Les études sur l’avortement en Amérique Latine et dans les Caraïbes se sont centrées en majorité, tout comme dans d’autres régions du monde, sur ses conséquences pour les femmes. Cependant ces dernières années plusieurs recherches ont été menées sur l’attitude et l’engagement des hommes dans l’avortement, qui, bien qu’encore insuffisantes, montrent l’importance de ce thème, non seulement pour parvenir à une compréhension plus ample de la question de l’avortement, mais en plus pour insister sur l’impérieuse nécessité de les intégrer dans le domaine des interventions publiques.

Il convient de souligner le cadre théorique et méthodologique privilégié dans les recherches menées dans la région sur le rôle des hommes dans la pratique de l’avortement. D’une part, la perspective “relationnelle”, qui met l’accent non seulement sur les processus sociaux et culturels, mais aussi et surtout sur les relations entre les acteurs et les circonstances dans lesquelles survient l’avortement provoqué. D’autre part, en lien étroit avec la précédente, la « perspective de genre », qui prête une attention particulière aux identités et aux rôles masculins et féminins, aux relations de pouvoir et d’inégalité entre les sexes, à la domination masculine sur la femme comme partie des constructions culturelles d’une structure sociale déterminée. Les deux perspectives ont amené à questionner l’approche traditionnelle selon laquelle la reproduction était sous la responsabilité exclusive des femmes et la sexualité du domaine de l’homme. Ainsi, tant la perspective relationnelle que dans celle des rapports sociaux de sexes illustrent la nécessité d’aller au-delà des indicateurs classiques inclus dans les recherches socio-démographiques. C’est ainsi qu’on pourra faire une analyse plus exacte et compréhensive des dimensions sociales, culturelles et institutionnelles des différents aspects et acteurs qui interviennent dans la sphère de la sexualité et de la reproduction et donc, dans l’avortement.
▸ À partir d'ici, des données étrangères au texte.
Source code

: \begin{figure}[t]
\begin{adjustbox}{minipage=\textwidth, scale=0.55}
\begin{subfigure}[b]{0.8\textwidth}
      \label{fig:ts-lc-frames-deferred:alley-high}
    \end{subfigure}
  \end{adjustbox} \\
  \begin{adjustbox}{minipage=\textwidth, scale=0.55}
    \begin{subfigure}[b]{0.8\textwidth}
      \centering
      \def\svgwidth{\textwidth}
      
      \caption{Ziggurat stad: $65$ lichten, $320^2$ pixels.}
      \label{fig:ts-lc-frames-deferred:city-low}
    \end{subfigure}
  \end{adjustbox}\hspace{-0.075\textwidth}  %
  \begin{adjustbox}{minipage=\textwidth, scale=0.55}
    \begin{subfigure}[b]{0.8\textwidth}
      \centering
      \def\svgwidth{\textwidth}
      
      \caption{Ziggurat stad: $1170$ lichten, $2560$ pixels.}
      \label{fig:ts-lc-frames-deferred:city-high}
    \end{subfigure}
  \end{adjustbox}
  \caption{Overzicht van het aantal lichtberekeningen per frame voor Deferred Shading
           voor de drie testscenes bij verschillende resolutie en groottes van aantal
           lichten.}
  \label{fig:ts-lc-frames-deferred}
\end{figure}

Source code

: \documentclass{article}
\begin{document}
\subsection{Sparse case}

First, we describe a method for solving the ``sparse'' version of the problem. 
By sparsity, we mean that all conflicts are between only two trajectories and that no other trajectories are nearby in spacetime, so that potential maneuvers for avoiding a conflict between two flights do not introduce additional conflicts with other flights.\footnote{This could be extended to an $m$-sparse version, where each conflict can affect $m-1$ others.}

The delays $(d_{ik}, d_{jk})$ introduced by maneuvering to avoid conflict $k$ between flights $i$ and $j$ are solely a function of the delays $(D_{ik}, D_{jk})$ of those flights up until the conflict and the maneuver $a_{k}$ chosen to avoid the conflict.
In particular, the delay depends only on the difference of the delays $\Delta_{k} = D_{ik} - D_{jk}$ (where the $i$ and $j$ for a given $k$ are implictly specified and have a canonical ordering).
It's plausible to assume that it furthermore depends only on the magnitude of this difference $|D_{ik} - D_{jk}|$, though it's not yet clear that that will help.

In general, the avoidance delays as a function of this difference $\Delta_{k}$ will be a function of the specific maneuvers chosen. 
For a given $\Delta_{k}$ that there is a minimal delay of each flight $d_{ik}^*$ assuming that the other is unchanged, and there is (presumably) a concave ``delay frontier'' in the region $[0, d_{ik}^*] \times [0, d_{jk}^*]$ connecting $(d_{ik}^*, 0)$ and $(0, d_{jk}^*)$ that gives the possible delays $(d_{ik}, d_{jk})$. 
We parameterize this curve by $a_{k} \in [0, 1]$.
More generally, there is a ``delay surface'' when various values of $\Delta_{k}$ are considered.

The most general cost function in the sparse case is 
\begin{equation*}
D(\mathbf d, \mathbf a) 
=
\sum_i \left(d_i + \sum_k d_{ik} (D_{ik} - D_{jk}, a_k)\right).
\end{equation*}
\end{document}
Les données présentées dans ce chapitre et dans les précédents sur l’importance du rôle des hommes dans l’avortement sont indéniables et montrent la pertinence des deux perspectives. Dans le domaine public, les hommes sont presque toujours chargés de réguler légalement sa pratique ou de déterminer les sanctions morales, sociales ou religieuses imposées aux femmes qui avortent. Ceux sont aussi eux qui établissent en général les politiques publiques en matière de santé de la reproduction, dont dépend entre autres le fonctionnement des services médicaux où sont pratiqués les avortements. Dans la sphère privée, les hommes ont aussi une influence souvent déterminante sur l’avortement, en tant qu’auteurs, acteurs et responsables, aux côtés des femmes, de leurs pratiques sexuelles et reproductives. L’homme est dans de nombreux cas celui qui décide si sa partenaire utilisera ou non des contraceptifs pour prévenir des grossesses non désirées susceptibles de se terminer par un avortement, et c’est d’eux dont dépend souvent, de façon directe ou indirecte, que la femme poursuive ou non sa grossesse.

Les résultats et les conclusions des études réalisées dans la région s’accordent à reconnaître la diversité des rôles joués par les hommes dans les grossesses non désirées et dans la pratique de l’avortement. Parmi ceux-ci, on peut souligner leur présence et leur participation passive ou active; leur acceptation, rejet, contrainte ou indifférence dans l’utilisation de méthodes contraceptives et dans le processus de décision de l’avortement; et leur appui ou absence dans les conditions de sa pratique et ses conséquences. Certaines recherches mettent en garde sur le fait que ces rôles ne sont pas univoques, ni généralisables, puisqu’ils dépendent des conditions matérielles, des attitudes et des règles culturelles socialement construites et intériorisées de façon différente par les groupes sociaux et générationnels. Plus encore, le caractère dynamique et changeant de la participation des hommes dans l’avortement est souligné, en fonction de leurs expériences et leur vécu dans différents moments de leur vie sexuelle et reproductive.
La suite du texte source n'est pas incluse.